WHAT IS REQUIRED -
If a line in the data holds "questão", copy that line out in full.

SUPPLIED ENTRIES -
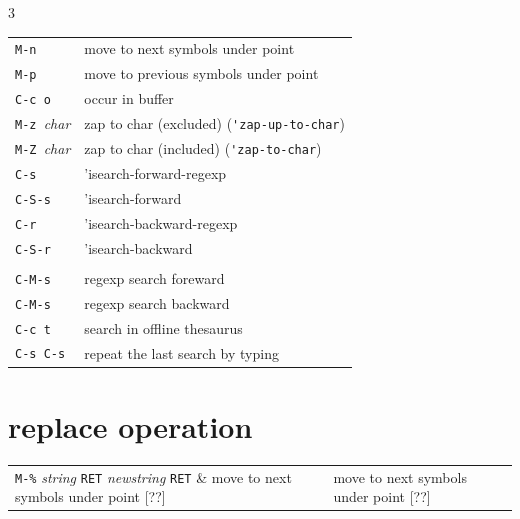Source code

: \documentclass[11pt,landscape,a4paper]{article}
\begin{document}
\begin{multicols}{3}
\begin{tabular}{@{}ll@{}}
	{\color{cgreen}\verb|M-n|} 		& move to next symbols under point\\
	{\color{cgreen}\verb|M-p|} 		& move to previous symbols under point\\
	{\color{darkred}\verb|C-c o|} 			& occur in buffer\\
	{\color{cblue}\verb|M-z |\emph{char}} 	& zap to char (excluded)  (\verb|'zap-up-to-char|)\\
	{\color{cblue}\verb|M-Z |\emph{char}}	& zap to char (included)  (\verb|'zap-to-char|)\\
	{\color{cblue}\verb|C-s|} 		& 'isearch-forward-regexp\\  %
	{\color{cblue}\verb|C-S-s|} 	& 'isearch-forward\\         %
	{\color{cblue}\verb|C-r|} 		& 'isearch-backward-regexp\\ %
	{\color{cblue}\verb|C-S-r|} 	& 'isearch-backward\\        %
	\\
	{\verb|C-M-s|} 	& regexp search foreward\\
	{\verb|C-M-s|} 	& regexp search backward\\
	{\color{cgreen}\verb|C-c t|} 			& search in offline thesaurus\\ 
	\verb|C-s C-s|& repeat the last search by typing \\
\end{tabular}

\section{replace operation}

\begin{tabular}{@{}ll@{}}
	\verb|M-%| \textit{string} \verb|RET| \textit{newstring} \verb|RET| 		& move to next symbols under point [??]\\
\end{tabular}



\end{multicols}
\end{document}
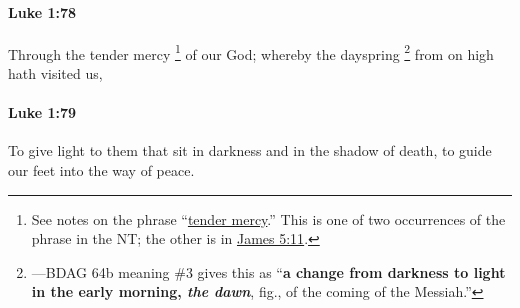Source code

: 		\paragraph{Luke 1:78} %
			\label{LUKE-1-78}

			Through the tender mercy%
				\footnote{%
					See notes on the phrase ``\hyperref[MERCY-PHRASES]{tender mercy}.'' This is one of two occurrences of the phrase in the NT; the other is in \hyperref[JAMES-5-11]{James 5:11}.
					}
			of our God; whereby the dayspring%
				\footnote{%
					---BDAG 64b meaning \#3 gives this as ``\textbf{a change from darkness to light in the early morning, \textit{the dawn}}, fig., of the coming of the Messiah.'' 
					}
			from on high hath visited us,

			\begin{framed}
			\scriptsize
				\begin{compactdesc}
					\item[SBLG] 
				\end{compactdesc}
			\end{framed}

		\paragraph{Luke 1:79} %
			\label{LUKE-1-79}

			To give light to them that sit in darkness and in the shadow of death, to guide our feet into the way of peace.

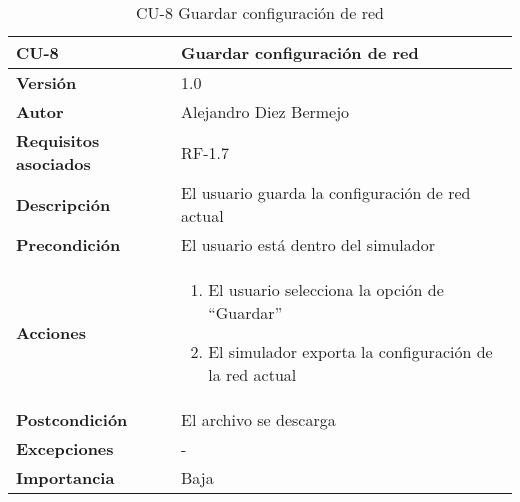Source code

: \begin{table}[p]
	\centering
	\begin{tabularx}{\linewidth}{ p{} p{} }
		\toprule
		\textbf{CU-8}    & \textbf{Guardar configuración de red}\\
		\toprule
		\textbf{Versión}              & 1.0    \\
		\textbf{Autor}                & Alejandro Diez Bermejo \\
		\textbf{Requisitos asociados} & RF-1.7 \\
		\textbf{Descripción}          & El usuario guarda la configuración de red actual \\
        \textbf{Precondición}         & El usuario está dentro del simulador \\
		\textbf{Acciones}             &
		\begin{enumerate}
			\def\labelenumi{\arabic{enumi}.}
			\tightlist
			\item El usuario selecciona la opción de ``Guardar''
            \item El simulador exporta la configuración de la red actual
		\end{enumerate}\\
		\textbf{Postcondición}        & El archivo se descarga \\
		\textbf{Excepciones}          & - \\
		\textbf{Importancia}          & Baja \\
		\bottomrule
	\end{tabularx}
	\caption{CU-8 Guardar configuración de red}
\end{table}

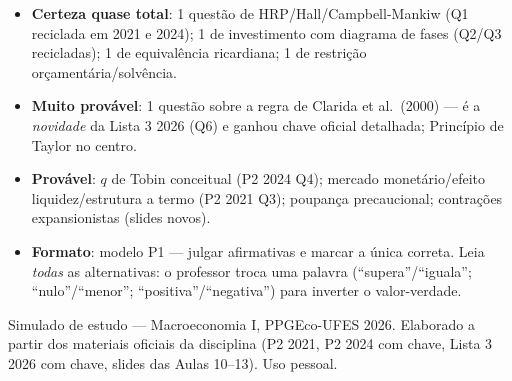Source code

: \documentclass[12pt, a4paper]{article}
\begin{document}
\begin{provabox}[title={Prognóstico para a P2 2026 (baseado no padrão 2021 $\to$ 2024 $\to$ lista 2026)}]
\begin{itemize}[leftmargin=1.5em, itemsep=0.15em]
\item \textbf{Certeza quase total}: 1 questão de HRP/Hall/Campbell-Mankiw
(Q1 reciclada em 2021 e 2024); 1 de investimento com diagrama de fases
(Q2/Q3 recicladas); 1 de equivalência ricardiana; 1 de restrição
orçamentária/solvência.
\item \textbf{Muito provável}: 1 questão sobre a regra de Clarida et al.\
(2000) --- é a \emph{novidade} da Lista 3 2026 (Q6) e ganhou chave oficial
detalhada; Princípio de Taylor no centro.
\item \textbf{Provável}: $q$ de Tobin conceitual (P2 2024 Q4); mercado
monetário/efeito liquidez/estrutura a termo (P2 2021 Q3); poupança
precaucional; contrações expansionistas (slides novos).
\item \textbf{Formato}: modelo P1 --- julgar afirmativas e marcar a única
correta. Leia \emph{todas} as alternativas: o professor troca uma palavra
(``supera''/``iguala''; ``nulo''/``menor''; ``positiva''/``negativa'') para
inverter o valor-verdade.
\end{itemize}
\end{provabox}

\vfill
{\small\color{grayrbc} Simulado de estudo --- Macroeconomia I, PPGEco-UFES 2026.
Elaborado a partir dos materiais oficiais da disciplina (P2 2021, P2 2024 com
chave, Lista 3 2026 com chave, slides das Aulas 10--13). Uso pessoal.}
\end{document}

EXERCISE ANSWER -
\item \textbf{Certeza quase total}: 1 questão de HRP/Hall/Campbell-Mankiw
\item \textbf{Muito provável}: 1 questão sobre a regra de Clarida et al.\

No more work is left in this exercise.